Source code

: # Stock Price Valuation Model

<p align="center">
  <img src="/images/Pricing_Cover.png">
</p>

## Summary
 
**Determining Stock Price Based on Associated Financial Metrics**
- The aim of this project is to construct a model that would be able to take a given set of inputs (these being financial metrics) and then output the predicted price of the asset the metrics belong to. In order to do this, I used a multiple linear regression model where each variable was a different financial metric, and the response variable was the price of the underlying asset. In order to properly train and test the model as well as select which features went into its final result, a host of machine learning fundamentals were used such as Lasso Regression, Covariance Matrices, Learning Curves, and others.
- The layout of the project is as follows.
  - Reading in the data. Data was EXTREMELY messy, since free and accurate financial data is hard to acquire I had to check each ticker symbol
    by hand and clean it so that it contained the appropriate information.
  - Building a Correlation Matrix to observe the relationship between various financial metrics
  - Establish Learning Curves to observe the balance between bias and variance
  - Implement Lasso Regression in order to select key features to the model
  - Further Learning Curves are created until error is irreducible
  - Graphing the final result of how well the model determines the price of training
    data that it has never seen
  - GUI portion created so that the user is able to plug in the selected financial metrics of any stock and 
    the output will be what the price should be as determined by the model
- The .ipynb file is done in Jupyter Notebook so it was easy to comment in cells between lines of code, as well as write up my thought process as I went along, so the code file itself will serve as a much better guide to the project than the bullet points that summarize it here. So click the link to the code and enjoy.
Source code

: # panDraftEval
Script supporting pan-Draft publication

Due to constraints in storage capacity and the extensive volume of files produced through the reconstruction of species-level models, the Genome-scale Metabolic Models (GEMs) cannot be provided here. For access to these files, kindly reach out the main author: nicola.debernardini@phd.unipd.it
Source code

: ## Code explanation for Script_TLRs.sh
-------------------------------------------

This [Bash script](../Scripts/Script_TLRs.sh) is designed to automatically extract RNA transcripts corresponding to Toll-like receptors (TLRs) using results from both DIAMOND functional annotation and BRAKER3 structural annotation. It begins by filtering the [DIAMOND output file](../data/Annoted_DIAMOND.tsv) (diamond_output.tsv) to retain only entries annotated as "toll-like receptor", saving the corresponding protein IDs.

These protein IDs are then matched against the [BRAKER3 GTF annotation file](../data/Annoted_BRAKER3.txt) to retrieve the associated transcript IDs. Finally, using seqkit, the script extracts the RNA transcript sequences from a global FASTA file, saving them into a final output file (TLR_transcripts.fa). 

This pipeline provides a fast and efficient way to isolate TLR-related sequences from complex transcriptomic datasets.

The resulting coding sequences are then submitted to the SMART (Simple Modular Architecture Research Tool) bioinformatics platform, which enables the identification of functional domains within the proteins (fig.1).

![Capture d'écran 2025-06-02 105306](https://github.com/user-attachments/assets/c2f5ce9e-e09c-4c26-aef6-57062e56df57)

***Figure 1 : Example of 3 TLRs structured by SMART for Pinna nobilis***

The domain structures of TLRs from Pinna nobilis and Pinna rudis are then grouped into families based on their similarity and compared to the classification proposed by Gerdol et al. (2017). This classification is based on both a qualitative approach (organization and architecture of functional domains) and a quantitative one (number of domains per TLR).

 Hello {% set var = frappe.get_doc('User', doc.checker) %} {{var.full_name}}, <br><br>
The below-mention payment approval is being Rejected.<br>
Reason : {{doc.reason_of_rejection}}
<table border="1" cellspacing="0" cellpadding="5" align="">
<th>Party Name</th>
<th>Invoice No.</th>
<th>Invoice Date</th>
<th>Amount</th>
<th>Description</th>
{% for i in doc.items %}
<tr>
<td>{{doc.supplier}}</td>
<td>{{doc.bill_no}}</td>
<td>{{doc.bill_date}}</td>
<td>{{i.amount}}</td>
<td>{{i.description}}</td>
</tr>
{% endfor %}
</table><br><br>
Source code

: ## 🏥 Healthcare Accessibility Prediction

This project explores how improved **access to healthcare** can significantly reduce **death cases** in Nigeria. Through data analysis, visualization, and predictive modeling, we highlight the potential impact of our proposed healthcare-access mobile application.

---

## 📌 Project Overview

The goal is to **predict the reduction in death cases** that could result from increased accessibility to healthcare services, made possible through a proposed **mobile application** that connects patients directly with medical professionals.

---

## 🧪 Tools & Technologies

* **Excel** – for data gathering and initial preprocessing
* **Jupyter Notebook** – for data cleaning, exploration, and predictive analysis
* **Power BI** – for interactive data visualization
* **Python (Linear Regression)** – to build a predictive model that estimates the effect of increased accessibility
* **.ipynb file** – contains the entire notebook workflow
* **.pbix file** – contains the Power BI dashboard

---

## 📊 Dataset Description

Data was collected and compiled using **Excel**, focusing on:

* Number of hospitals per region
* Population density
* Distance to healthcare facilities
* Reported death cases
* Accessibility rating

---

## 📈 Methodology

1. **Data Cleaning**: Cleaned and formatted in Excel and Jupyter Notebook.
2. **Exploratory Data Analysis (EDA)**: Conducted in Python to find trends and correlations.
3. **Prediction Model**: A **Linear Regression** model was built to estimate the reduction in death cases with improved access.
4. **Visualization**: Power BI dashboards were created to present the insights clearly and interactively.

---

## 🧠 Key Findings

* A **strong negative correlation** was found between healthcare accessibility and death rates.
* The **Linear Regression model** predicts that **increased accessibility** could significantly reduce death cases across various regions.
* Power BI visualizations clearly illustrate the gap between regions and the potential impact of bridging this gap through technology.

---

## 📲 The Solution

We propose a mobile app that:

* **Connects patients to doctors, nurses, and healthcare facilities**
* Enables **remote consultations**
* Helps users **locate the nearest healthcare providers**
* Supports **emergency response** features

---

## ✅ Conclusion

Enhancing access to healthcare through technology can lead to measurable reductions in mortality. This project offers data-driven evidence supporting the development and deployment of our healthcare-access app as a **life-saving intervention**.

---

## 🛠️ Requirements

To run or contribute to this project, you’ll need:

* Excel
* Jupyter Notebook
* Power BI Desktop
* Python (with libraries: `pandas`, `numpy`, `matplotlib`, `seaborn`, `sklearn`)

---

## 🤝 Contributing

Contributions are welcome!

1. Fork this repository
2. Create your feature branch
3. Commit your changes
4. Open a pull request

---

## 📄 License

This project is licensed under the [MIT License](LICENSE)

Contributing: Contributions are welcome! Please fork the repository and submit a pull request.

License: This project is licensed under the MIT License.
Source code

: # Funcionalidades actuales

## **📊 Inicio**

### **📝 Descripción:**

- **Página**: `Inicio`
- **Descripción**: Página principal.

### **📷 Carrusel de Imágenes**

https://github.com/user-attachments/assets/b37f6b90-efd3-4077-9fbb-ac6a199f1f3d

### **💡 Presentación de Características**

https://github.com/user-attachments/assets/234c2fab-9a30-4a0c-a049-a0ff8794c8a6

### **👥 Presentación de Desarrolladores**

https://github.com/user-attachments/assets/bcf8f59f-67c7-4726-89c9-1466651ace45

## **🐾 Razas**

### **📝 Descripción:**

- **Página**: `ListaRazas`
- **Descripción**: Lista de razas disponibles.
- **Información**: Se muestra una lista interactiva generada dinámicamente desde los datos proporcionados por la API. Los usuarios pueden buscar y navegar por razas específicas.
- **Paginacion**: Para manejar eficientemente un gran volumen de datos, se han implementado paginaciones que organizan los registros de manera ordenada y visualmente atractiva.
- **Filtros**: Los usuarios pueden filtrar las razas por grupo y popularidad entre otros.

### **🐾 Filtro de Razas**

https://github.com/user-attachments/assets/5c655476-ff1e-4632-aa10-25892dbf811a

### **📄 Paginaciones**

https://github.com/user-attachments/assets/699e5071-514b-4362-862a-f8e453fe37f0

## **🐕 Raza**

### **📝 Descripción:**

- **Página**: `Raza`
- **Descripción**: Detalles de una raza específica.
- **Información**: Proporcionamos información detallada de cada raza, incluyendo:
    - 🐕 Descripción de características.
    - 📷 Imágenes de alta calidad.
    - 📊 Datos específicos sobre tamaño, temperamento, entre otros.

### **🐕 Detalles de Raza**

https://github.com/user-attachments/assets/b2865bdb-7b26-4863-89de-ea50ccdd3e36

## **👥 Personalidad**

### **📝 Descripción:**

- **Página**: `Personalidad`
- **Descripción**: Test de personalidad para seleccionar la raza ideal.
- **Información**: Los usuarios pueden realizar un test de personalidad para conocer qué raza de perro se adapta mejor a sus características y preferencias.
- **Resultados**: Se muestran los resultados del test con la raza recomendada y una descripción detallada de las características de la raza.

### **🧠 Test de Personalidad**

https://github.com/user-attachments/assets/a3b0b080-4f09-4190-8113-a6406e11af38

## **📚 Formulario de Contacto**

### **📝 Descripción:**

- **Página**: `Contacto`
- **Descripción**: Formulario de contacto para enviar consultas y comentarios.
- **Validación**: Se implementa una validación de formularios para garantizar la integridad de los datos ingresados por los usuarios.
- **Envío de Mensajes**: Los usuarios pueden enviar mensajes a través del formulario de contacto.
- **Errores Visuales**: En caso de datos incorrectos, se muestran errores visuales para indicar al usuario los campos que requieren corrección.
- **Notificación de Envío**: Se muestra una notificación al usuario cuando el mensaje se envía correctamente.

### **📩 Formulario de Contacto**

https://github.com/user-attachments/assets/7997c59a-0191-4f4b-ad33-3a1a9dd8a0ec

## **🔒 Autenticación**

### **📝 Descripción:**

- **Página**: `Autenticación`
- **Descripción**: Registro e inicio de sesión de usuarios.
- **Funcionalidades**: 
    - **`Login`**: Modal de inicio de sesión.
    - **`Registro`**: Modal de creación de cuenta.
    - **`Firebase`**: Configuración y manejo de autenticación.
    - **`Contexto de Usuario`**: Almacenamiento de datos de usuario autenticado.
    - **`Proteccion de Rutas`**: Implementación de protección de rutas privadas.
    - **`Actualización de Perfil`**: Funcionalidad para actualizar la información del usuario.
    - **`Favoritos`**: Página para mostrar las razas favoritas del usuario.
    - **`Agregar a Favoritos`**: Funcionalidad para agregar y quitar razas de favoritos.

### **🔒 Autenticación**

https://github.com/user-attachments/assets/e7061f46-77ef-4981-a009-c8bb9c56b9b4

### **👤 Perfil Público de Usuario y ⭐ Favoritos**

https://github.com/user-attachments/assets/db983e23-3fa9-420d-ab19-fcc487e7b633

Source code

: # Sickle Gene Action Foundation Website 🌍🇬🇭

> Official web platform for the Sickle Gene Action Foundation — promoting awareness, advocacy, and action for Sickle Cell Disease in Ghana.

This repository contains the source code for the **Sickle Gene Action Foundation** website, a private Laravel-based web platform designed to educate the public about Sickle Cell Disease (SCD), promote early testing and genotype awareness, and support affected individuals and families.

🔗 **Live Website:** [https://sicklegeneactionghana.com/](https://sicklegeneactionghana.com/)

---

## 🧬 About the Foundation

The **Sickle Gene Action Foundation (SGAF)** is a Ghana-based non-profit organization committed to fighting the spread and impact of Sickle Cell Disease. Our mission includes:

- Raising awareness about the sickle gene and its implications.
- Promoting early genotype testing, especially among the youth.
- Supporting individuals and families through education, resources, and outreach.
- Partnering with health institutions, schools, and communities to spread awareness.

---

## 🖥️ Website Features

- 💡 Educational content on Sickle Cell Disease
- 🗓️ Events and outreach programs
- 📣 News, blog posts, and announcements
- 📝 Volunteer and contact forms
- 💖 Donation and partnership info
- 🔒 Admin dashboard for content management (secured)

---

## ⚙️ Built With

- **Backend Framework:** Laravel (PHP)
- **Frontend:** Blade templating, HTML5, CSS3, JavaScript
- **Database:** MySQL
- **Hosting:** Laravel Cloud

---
........
• [THE TASK]:
All lines from the beginning of the material above through the one with "Script supporting pan-Draft publication" need to be returned exactly; please return those and only those.

• [OUTPUT FOR THIS EXERCISE]:
Source code

: # Stock Price Valuation Model

<p align="center">
  <img src="/images/Pricing_Cover.png">
</p>

## Summary
 
**Determining Stock Price Based on Associated Financial Metrics**
- The aim of this project is to construct a model that would be able to take a given set of inputs (these being financial metrics) and then output the predicted price of the asset the metrics belong to. In order to do this, I used a multiple linear regression model where each variable was a different financial metric, and the response variable was the price of the underlying asset. In order to properly train and test the model as well as select which features went into its final result, a host of machine learning fundamentals were used such as Lasso Regression, Covariance Matrices, Learning Curves, and others.
- The layout of the project is as follows.
  - Reading in the data. Data was EXTREMELY messy, since free and accurate financial data is hard to acquire I had to check each ticker symbol
    by hand and clean it so that it contained the appropriate information.
  - Building a Correlation Matrix to observe the relationship between various financial metrics
  - Establish Learning Curves to observe the balance between bias and variance
  - Implement Lasso Regression in order to select key features to the model
  - Further Learning Curves are created until error is irreducible
  - Graphing the final result of how well the model determines the price of training
    data that it has never seen
  - GUI portion created so that the user is able to plug in the selected financial metrics of any stock and 
    the output will be what the price should be as determined by the model
- The .ipynb file is done in Jupyter Notebook so it was easy to comment in cells between lines of code, as well as write up my thought process as I went along, so the code file itself will serve as a much better guide to the project than the bullet points that summarize it here. So click the link to the code and enjoy.
Source code

: # panDraftEval
Script supporting pan-Draft publication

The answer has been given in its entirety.